Ageing is usually seen as a monotonic decline of functions and survival. However, recent studies reported that age-specific mortality rates increased and then leveled off or even declined at later ages in several species including humans. Preliminary data using the yeast, Saccharomyces cerevisiae, demonstrated an even more complicated, non-monotonic pattern of reproliferation after stationary phase (i.e. the ability of a cell to exit stationary phase and form a colony). In the present article, we conducted a study of the age-specific reproliferation rates of yeast populations. Stationary phase yeast cells were maintained in water and the reproliferation rates were estimated by the number of yeast able to exit stationary phase on rich growth media. We showed that the age-specific reproliferation rates in yeast seem to rise, fall and rise again. Furthermore, we observed this pattern in different experiments and in different genotypes and established that this pattern was not due to genetic heterogeneity of the populations.

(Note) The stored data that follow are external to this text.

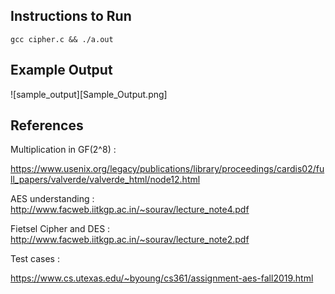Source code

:## Instructions to Run

```
gcc cipher.c && ./a.out
```

## Example Output

![sample_output][Sample_Output.png]


## References

Multiplication in GF(2^8) :

https://www.usenix.org/legacy/publications/library/proceedings/cardis02/full_papers/valverde/valverde_html/node12.html

AES understanding : http://www.facweb.iitkgp.ac.in/~sourav/lecture_note4.pdf

Fietsel Cipher and DES : http://www.facweb.iitkgp.ac.in/~sourav/lecture_note2.pdf


Test cases :

https://www.cs.utexas.edu/~byoung/cs361/assignment-aes-fall2019.html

Fecundity and life span in transgenic Drosophila melanogaster overexpressing hsp70.

In the present study, we investigated the effect of hsp70 overexpression on some life history components in transgenic fruit flies. We measured life span in mated flies and fecundity in flies subjected or not subjected to a heat shock inducing hsp70. Heat shock increased life span of the parental line, but not of the transgenic lines. Genetic manipulation of the flies altered their fecundity, but the heat shock had no effect on fecundity. To conclude, we have observed some costs of genetic manipulation by itself on life span and fecundity. However, the overexpression of the hsp70 extra copies by the exposure to heat did not alter the studied variables.